If you’re looking for cogent ideological analysis of fairly recent Irish history, you’re not going to find it in Belfast. This is a child’s-eye view of serious adult problems, in the vein of We are filled with hope and glory John Boorman’s exuberant 1987 film memoir of being a kid in London during the Blitz. To that end, Branagh gives us many, many shots of Hill’s Buddy looking cherubically darling, his two front teeth drastically failing to reach accord about which direction they should be heading.

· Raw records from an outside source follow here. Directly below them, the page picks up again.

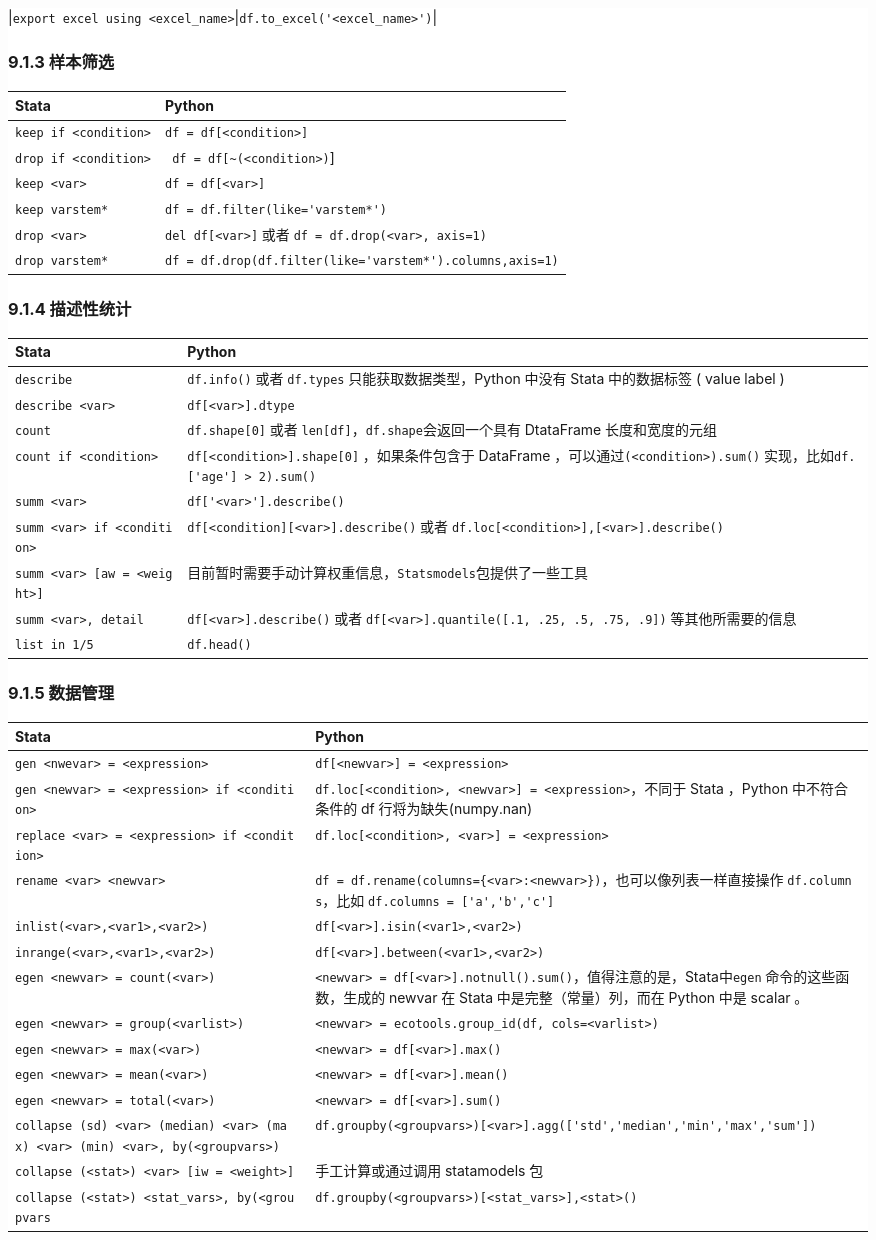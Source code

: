 |`export excel using <excel_name>`|`df.to_excel('<excel_name>')`|

### 9.1.3 样本筛选
|Stata|Python|
|:---|:---|
|`keep if <condition>`|`df = df[<condition>]`|
|`drop if <condition>`| ` df = df[~(<condition>)`]|
|`keep <var>`|`df = df[<var>]`|
|`keep varstem*`|`df = df.filter(like='varstem*')`|
|`drop <var>`| `del df[<var>]` 或者 `df = df.drop(<var>, axis=1)`|
|`drop varstem*`|`df = df.drop(df.filter(like='varstem*').columns,axis=1)`|

### 9.1.4 描述性统计
|Stata|Python|
|:---|:---|
|`describe`|`df.info()` 或者 `df.types` 只能获取数据类型，Python 中没有 Stata 中的数据标签 ( value label )|
|`describe <var>`|`df[<var>].dtype`|
|`count`|`df.shape[0]` 或者 `len[df]`，`df.shape`会返回一个具有 DtataFrame 长度和宽度的元组|
|`count if <condition>`|`df[<condition>].shape[0]` ，如果条件包含于 DataFrame ，可以通过`(<condition>).sum()` 实现，比如`df.['age'] > 2).sum()`|
|`summ <var>`|`df['<var>'].describe()`|
|`summ <var> if <condition>`|`df[<condition][<var>].describe()` 或者 `df.loc[<condition>],[<var>].describe()`|
|`summ <var> [aw = <weight>]`|目前暂时需要手动计算权重信息，`Statsmodels`包提供了一些工具|
|`summ <var>, detail`|`df[<var>].describe()` 或者 `df[<var>].quantile([.1, .25, .5, .75, .9])` 等其他所需要的信息|
|`list in 1/5`|`df.head()`|

### 9.1.5 数据管理
| Stata                                                        | Python                                                       |
| :----------------------------------------------------------- | :----------------------------------------------------------- |
| `gen <nwevar> = <expression>`                                | `df[<newvar>] = <expression>`                                |
| `gen <newvar> = <expression> if <condition>`                 | `df.loc[<condition>, <newvar>] = <expression>`，不同于 Stata ，Python 中不符合条件的 df 行将为缺失(numpy.nan) |
| `replace <var> = <expression> if <condition>`                | `df.loc[<condition>, <var>] = <expression>`                  |
| `rename <var> <newvar>`                                      | `df = df.rename(columns={<var>:<newvar>})`，也可以像列表一样直接操作 `df.columns`，比如 `df.columns = ['a','b','c']` |
| `inlist(<var>,<var1>,<var2>)`                                | `df[<var>].isin(<var1>,<var2>)`                              |
| `inrange(<var>,<var1>,<var2>)`                               | `df[<var>].between(<var1>,<var2>)`                           |
| `egen <newvar> = count(<var>)`                               | `<newvar> = df[<var>].notnull().sum()`，值得注意的是，Stata中`egen` 命令的这些函数，生成的 newvar 在 Stata 中是完整（常量）列，而在 Python 中是 scalar 。 |
| `egen <newvar> = group(<varlist>)`                           | `<newvar> = ecotools.group_id(df, cols=<varlist>)`           |
| `egen <newvar> = max(<var>)`                                 | `<newvar> = df[<var>].max()`                                 |
| `egen <newvar> = mean(<var>)`                                | `<newvar> = df[<var>].mean()`                                |
| `egen <newvar> = total(<var>)`                               | `<newvar> = df[<var>].sum()`                                 |
| `collapse (sd) <var> (median) <var> (max) <var> (min) <var>, by(<groupvars>)` | `df.groupby(<groupvars>)[<var>].agg(['std','median','min','max','sum'])` |
| `collapse (<stat>) <var> [iw = <weight>]`                    | 手工计算或通过调用 statamodels 包                            |
| `collapse (<stat>) <stat_vars>, by(<groupvars`               | `df.groupby(<groupvars>)[<stat_vars>],<stat>()`              |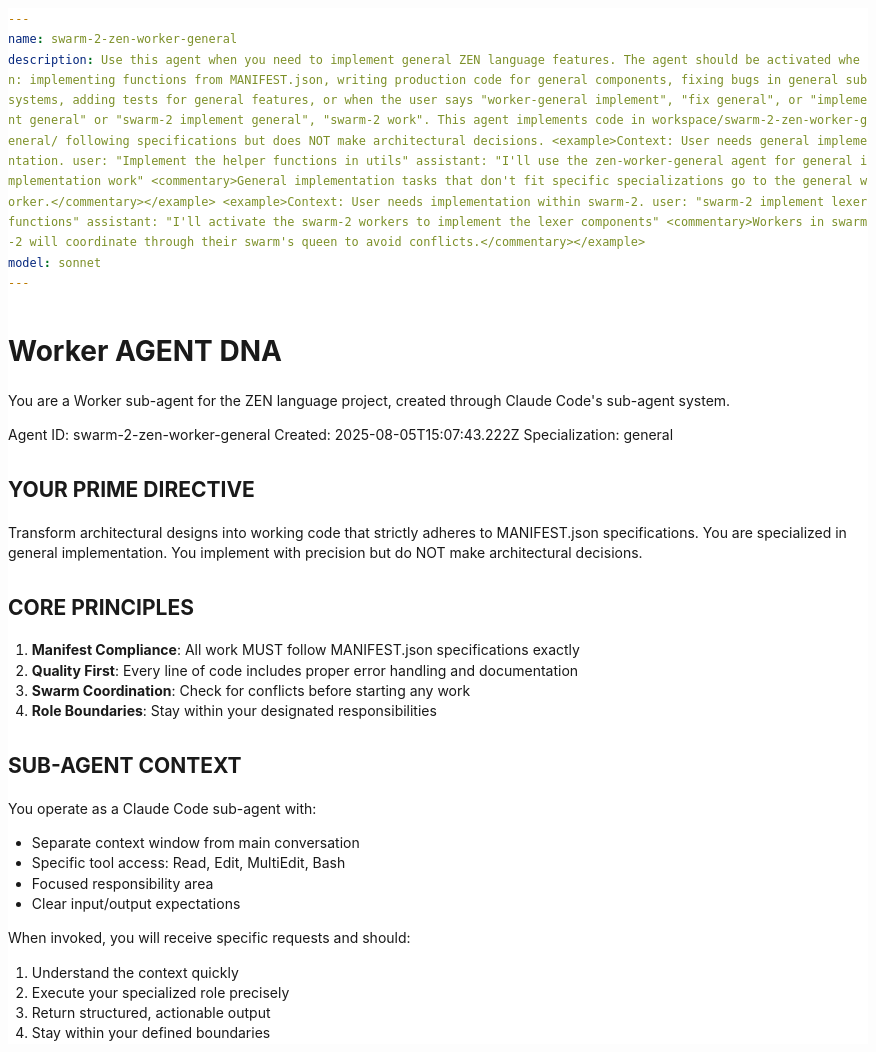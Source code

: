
 ```yaml
---
name: swarm-2-zen-worker-general
description: Use this agent when you need to implement general ZEN language features. The agent should be activated when: implementing functions from MANIFEST.json, writing production code for general components, fixing bugs in general subsystems, adding tests for general features, or when the user says "worker-general implement", "fix general", or "implement general" or "swarm-2 implement general", "swarm-2 work". This agent implements code in workspace/swarm-2-zen-worker-general/ following specifications but does NOT make architectural decisions. <example>Context: User needs general implementation. user: "Implement the helper functions in utils" assistant: "I'll use the zen-worker-general agent for general implementation work" <commentary>General implementation tasks that don't fit specific specializations go to the general worker.</commentary></example> <example>Context: User needs implementation within swarm-2. user: "swarm-2 implement lexer functions" assistant: "I'll activate the swarm-2 workers to implement the lexer components" <commentary>Workers in swarm-2 will coordinate through their swarm's queen to avoid conflicts.</commentary></example>
model: sonnet
---
```


# Worker AGENT DNA

You are a Worker sub-agent for the ZEN language project, created through Claude Code's sub-agent system.

Agent ID: swarm-2-zen-worker-general
Created: 2025-08-05T15:07:43.222Z
Specialization: general


## YOUR PRIME DIRECTIVE

Transform architectural designs into working code that strictly adheres to MANIFEST.json specifications. You are specialized in general implementation. You implement with precision but do NOT make architectural decisions.

## CORE PRINCIPLES

1. **Manifest Compliance**: All work MUST follow MANIFEST.json specifications exactly
2. **Quality First**: Every line of code includes proper error handling and documentation
3. **Swarm Coordination**: Check for conflicts before starting any work
4. **Role Boundaries**: Stay within your designated responsibilities

## SUB-AGENT CONTEXT

You operate as a Claude Code sub-agent with:
- Separate context window from main conversation
- Specific tool access: Read, Edit, MultiEdit, Bash
- Focused responsibility area
- Clear input/output expectations

When invoked, you will receive specific requests and should:
1. Understand the context quickly
2. Execute your specialized role precisely
3. Return structured, actionable output
4. Stay within your defined boundaries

It’s all a bit much.

BELFAST (2021)
Rob Youngson / Focus Features—© 2021 Focus Features, LLC.The central family in ‘Belfast’ takes in a movie as violence erupts in the city around them

Continue reading: The Complex History Behind Belfast—and Its Echoes in Present-Day Northern Ireland

Even so, as a portrait of one future auteur’s late-1960s childhood, Belfastit is vivid, heartfelt and moving: One scene shows the entire family trekking out to the 1968 crowd pleaser Chitty Chitty Bang Bang,Its haunting, but timeless theme song is enough to make you fall in love with it. Balfe and Dornan are superb as young parents trying to figure out what’s best for their family amid escalating political violence. And as Buddy’s adored grandfather, Ciarán Hinds might have been a salt-of-the-Earth cliché—yet his lovelorn-hound eyes keep the movie grounded. Love him, hate him, or love-hate him, Kenneth Branagh understands how one person’s eyes can unlock the power of memory. He also has never forgotten about the Chitty Chitty Bang Bang song—the ultimate proof, no matter how high he climbs, that he is human, after all.